Nesse texto, o Politize! sintetiza tudo isso e muito mais para você. Antes de mais nada, que tal relembrar um pouco do que são os dois blocos personagens desse acordo? Segue com a gente!

O que é o Mercosul?

Para entender melhor o que significa o Acordo Mercosul – União Europeia, é importante que tenhamos claro o que significa cada um desses dois blocos.

O Mercosul, sigla para Mercado Comum do Sul, na definição do governo brasileiro, é hoje a principal iniciativa de integração da América do Sul. O bloco se formalizou com a assinatura do Tratado de Assunção, em 1991 e do Protocolo de Ouro Preto, em 1994, que definiu sua estrutura. Seus membros fundadores foram os países do Cone Sul (a parte mais ao Sul da América do Sul): Brasil, Uruguai, Argentina e Paraguai.

Na visão de especialistas, a exemplo do professor Guilherme Casarões – doutor em ciência política pela Universidade de São Paulo e mestre em Relações Internacionais pela Universidade de Campinas (UNICAMP) – em entrevista concedida ao programa Xadrez Verbal, a construção desse bloco começa bem antes da assinatura desse tratado.

Apesar de formado por uma série de países, seu centro político se encontra na relação entre suas duas maiores economias: Brasil e Argentina. A construção de um bloco sul-americano necessitava de que ambos pudessem confiar um no outro. Até a década de 1970, no entanto, a relação entre os dois países estava conturbada e as desconfianças eram crescentes, em temas como desenvolvimento nuclear e a disputa pelos recursos da Bacia do Prata.

Somente com a assinatura do Tratado Itaipu -Corpus, que estabelecia a gestão compartilhada dos recursos hídricos da Bacia do Prata, em outubro de 1979, foram criadas as condições políticas para a aproximação entre os dois países. Na década seguinte, de 1980, essa relação se fortaleceu com os processos de redemocratização na América do Sul, e o bloco, enfim, se formou em 1991. Daí a importância de considerarmos com certa atenção o posicionamento da Argentina em qualquer negociação que envolva o bloco.

Recentemente, um dos principais assuntos que surgia ao se falar de Mercosul é a situação da Venezuela. Primeiro país além dos 4 fundadores a cumprir todos os critérios de associação, a Venezuela se juntou oficialmente ao Mercosul em 2012. Contudo, em meio a sua crise interna, o país foi afastado em 2017, sobretudo por conta da Cláusula Democrática, que estabelece que os membros do Mercosul devem ter como forma de governo a democracia, situação que vem sendo questionada sobre a Venezuela.
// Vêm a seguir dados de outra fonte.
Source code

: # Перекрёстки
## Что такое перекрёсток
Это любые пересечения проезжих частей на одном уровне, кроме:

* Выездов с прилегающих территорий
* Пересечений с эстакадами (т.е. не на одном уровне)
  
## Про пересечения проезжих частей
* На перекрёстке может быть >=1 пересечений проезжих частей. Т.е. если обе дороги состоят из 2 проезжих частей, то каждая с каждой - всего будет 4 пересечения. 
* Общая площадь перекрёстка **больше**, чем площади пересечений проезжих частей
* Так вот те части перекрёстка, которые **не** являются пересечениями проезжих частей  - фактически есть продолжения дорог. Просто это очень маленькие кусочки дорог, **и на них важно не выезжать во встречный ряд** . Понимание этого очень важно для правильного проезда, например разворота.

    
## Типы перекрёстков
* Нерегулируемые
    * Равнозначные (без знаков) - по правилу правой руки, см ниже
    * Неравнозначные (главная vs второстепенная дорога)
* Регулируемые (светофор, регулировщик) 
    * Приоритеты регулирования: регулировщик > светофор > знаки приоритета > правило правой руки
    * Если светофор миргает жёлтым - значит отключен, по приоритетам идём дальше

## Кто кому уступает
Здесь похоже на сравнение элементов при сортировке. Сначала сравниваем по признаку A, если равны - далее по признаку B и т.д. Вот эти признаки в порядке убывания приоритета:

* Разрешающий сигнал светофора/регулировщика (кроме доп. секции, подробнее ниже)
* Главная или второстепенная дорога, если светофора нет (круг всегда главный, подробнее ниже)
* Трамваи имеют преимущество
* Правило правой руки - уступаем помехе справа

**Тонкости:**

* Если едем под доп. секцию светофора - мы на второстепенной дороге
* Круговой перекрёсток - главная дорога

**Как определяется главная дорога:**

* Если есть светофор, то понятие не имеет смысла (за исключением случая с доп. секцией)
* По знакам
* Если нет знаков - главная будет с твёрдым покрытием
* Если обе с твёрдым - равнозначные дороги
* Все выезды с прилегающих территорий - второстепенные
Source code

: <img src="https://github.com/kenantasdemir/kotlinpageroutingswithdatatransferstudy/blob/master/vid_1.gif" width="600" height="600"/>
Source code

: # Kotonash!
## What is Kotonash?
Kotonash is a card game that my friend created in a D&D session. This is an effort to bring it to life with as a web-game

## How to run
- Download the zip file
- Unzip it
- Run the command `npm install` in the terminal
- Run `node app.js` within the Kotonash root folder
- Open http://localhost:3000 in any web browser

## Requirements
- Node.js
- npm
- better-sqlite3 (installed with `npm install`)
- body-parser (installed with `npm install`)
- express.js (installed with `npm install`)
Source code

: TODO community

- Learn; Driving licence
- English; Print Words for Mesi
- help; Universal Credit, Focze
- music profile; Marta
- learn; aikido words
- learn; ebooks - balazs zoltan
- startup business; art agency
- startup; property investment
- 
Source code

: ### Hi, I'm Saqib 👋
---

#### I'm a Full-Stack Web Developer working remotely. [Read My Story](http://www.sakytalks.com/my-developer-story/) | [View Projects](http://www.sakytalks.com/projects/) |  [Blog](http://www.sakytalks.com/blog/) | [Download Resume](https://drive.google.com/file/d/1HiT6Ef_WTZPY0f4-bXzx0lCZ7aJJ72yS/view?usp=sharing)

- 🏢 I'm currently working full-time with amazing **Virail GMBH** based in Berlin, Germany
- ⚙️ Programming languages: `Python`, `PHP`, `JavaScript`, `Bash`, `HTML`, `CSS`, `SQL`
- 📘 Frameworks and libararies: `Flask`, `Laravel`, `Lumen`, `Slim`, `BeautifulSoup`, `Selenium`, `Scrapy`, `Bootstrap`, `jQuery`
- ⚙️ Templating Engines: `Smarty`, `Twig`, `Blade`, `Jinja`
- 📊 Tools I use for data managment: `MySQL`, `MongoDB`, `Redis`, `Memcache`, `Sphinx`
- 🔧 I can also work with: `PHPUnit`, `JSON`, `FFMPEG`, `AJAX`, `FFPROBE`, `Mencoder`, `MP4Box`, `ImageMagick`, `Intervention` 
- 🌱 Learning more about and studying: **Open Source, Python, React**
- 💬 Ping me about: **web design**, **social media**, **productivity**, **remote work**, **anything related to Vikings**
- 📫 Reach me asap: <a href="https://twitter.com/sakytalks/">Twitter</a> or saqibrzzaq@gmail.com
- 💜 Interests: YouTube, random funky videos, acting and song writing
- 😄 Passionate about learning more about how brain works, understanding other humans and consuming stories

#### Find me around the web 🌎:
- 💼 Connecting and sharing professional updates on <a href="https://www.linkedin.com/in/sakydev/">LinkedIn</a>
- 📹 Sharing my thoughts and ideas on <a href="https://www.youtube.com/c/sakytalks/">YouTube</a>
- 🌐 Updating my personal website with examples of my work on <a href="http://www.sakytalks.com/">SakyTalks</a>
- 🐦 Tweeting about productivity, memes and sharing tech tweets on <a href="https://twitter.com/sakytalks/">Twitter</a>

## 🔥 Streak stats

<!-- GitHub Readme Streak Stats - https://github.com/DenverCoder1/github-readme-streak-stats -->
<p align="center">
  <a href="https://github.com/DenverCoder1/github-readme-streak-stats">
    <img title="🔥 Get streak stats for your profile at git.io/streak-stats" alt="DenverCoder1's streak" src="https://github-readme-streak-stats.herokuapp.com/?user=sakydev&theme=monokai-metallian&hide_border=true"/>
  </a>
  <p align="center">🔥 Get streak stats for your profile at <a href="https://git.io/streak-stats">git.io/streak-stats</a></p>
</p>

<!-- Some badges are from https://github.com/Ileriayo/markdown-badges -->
Saiba mais sobre a Crise na Venezuela

Todos os demais países sul-americanos tem status de associados ao Mercosul, em especial a Bolívia, com status de “associado em processo de adesão”. Contudo, apenas os membros que já passaram pelo processo de adesão (Brasil, Uruguai, Argentina, Paraguai e Venezuela) têm poder de decisão nas ações tomadas pelo bloco, como a assinatura do Acordo Mercosul – União Europeia. O afastamento da Venezuela, contudo, a tornou ausente na decisão desse acordo.

E quais as características do Mercosul?

O bloco é uma União Aduaneira, ou seja, uma área de livre-comércio (com ausência de tarifas ou tarifas menores para grande parte dos produtos comercializados entre os países do bloco)  que apresenta uma Tarifa Externa Comum (TEC). Isso significa que todos os produtos que são importados pelo Mercosul pagam as mesmas tarifas em cada um de seus Estados membros.
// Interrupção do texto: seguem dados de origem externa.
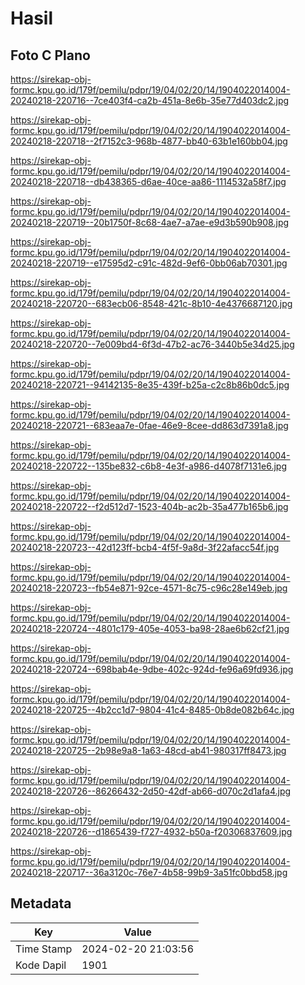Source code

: # Hasil

## Foto C Plano

https://sirekap-obj-formc.kpu.go.id/179f/pemilu/pdpr/19/04/02/20/14/1904022014004-20240218-220716--7ce403f4-ca2b-451a-8e6b-35e77d403dc2.jpg

https://sirekap-obj-formc.kpu.go.id/179f/pemilu/pdpr/19/04/02/20/14/1904022014004-20240218-220718--2f7152c3-968b-4877-bb40-63b1e160bb04.jpg

https://sirekap-obj-formc.kpu.go.id/179f/pemilu/pdpr/19/04/02/20/14/1904022014004-20240218-220718--db438365-d6ae-40ce-aa86-1114532a58f7.jpg

https://sirekap-obj-formc.kpu.go.id/179f/pemilu/pdpr/19/04/02/20/14/1904022014004-20240218-220719--20b1750f-8c68-4ae7-a7ae-e9d3b590b908.jpg

https://sirekap-obj-formc.kpu.go.id/179f/pemilu/pdpr/19/04/02/20/14/1904022014004-20240218-220719--e17595d2-c91c-482d-9ef6-0bb06ab70301.jpg

https://sirekap-obj-formc.kpu.go.id/179f/pemilu/pdpr/19/04/02/20/14/1904022014004-20240218-220720--683ecb06-8548-421c-8b10-4e4376687120.jpg

https://sirekap-obj-formc.kpu.go.id/179f/pemilu/pdpr/19/04/02/20/14/1904022014004-20240218-220720--7e009bd4-6f3d-47b2-ac76-3440b5e34d25.jpg

https://sirekap-obj-formc.kpu.go.id/179f/pemilu/pdpr/19/04/02/20/14/1904022014004-20240218-220721--94142135-8e35-439f-b25a-c2c8b86b0dc5.jpg

https://sirekap-obj-formc.kpu.go.id/179f/pemilu/pdpr/19/04/02/20/14/1904022014004-20240218-220721--683eaa7e-0fae-46e9-8cee-dd863d7391a8.jpg

https://sirekap-obj-formc.kpu.go.id/179f/pemilu/pdpr/19/04/02/20/14/1904022014004-20240218-220722--135be832-c6b8-4e3f-a986-d4078f7131e6.jpg

https://sirekap-obj-formc.kpu.go.id/179f/pemilu/pdpr/19/04/02/20/14/1904022014004-20240218-220722--f2d512d7-1523-404b-ac2b-35a477b165b6.jpg

https://sirekap-obj-formc.kpu.go.id/179f/pemilu/pdpr/19/04/02/20/14/1904022014004-20240218-220723--42d123ff-bcb4-4f5f-9a8d-3f22afacc54f.jpg

https://sirekap-obj-formc.kpu.go.id/179f/pemilu/pdpr/19/04/02/20/14/1904022014004-20240218-220723--fb54e871-92ce-4571-8c75-c96c28e149eb.jpg

https://sirekap-obj-formc.kpu.go.id/179f/pemilu/pdpr/19/04/02/20/14/1904022014004-20240218-220724--4801c179-405e-4053-ba98-28ae6b62cf21.jpg

https://sirekap-obj-formc.kpu.go.id/179f/pemilu/pdpr/19/04/02/20/14/1904022014004-20240218-220724--698bab4e-9dbe-402c-924d-fe96a69fd936.jpg

https://sirekap-obj-formc.kpu.go.id/179f/pemilu/pdpr/19/04/02/20/14/1904022014004-20240218-220725--4b2cc1d7-9804-41c4-8485-0b8de082b64c.jpg

https://sirekap-obj-formc.kpu.go.id/179f/pemilu/pdpr/19/04/02/20/14/1904022014004-20240218-220725--2b98e9a8-1a63-48cd-ab41-980317ff8473.jpg

https://sirekap-obj-formc.kpu.go.id/179f/pemilu/pdpr/19/04/02/20/14/1904022014004-20240218-220726--86266432-2d50-42df-ab66-d070c2d1afa4.jpg

https://sirekap-obj-formc.kpu.go.id/179f/pemilu/pdpr/19/04/02/20/14/1904022014004-20240218-220726--d1865439-f727-4932-b50a-f20306837609.jpg

https://sirekap-obj-formc.kpu.go.id/179f/pemilu/pdpr/19/04/02/20/14/1904022014004-20240218-220717--36a3120c-76e7-4b58-99b9-3a51fc0bbd58.jpg


## Metadata

| Key        | Value               |
| ---------- | ------------------- |
| Time Stamp | 2024-02-20 21:03:56 |
| Kode Dapil | 1901                |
Não podemos deixar de considerar, também, sobretudo em um acordo de livre comércio como o Acordo Mercosul – UE, o grande mercado consumidor que o Mercosul representa para a própria Europa. Mesmo que desconsideremos a Venezuela, olhando apenas para seus membros fundadores (Brasil, Uruguai, Argentina, Paraguai), temos cerca de 62,2% da população da América do Sul (262,2 milhões de habitantes). Da mesma forma, segundo dados de 2017, os 4 representavam 75,1% do PIB da América do Sul (US$ 2,78 trilhões). Se considerados como um país, esse seria o 5º maior PIB mundial, conforme trazido pelo Itamaraty.

Caso tenha ficado alguma dúvida sobre o Mercosul, temos um texto específico para isso: Mercosul: saiba tudo sobre esse bloco econômicoQue tal dar uma conferida?

E o que é a União Europeia?

A União Europeia é uma união política e econômica entre 28 países da Europa: Alemanha, Áustria, Bélgica, Bulgária, Croácia, Cyprus, Czechia, Dinamarca, Estônia, Finlândia, França, Grécia, Holanda, Hungria, Irlanda, Itália, Latvia, Lithuania, Luxemburgo, Malta, Polônia, Portugal, Romênia, Eslováquia, Eslovênia, Espanha, Reino Unido e Suécia.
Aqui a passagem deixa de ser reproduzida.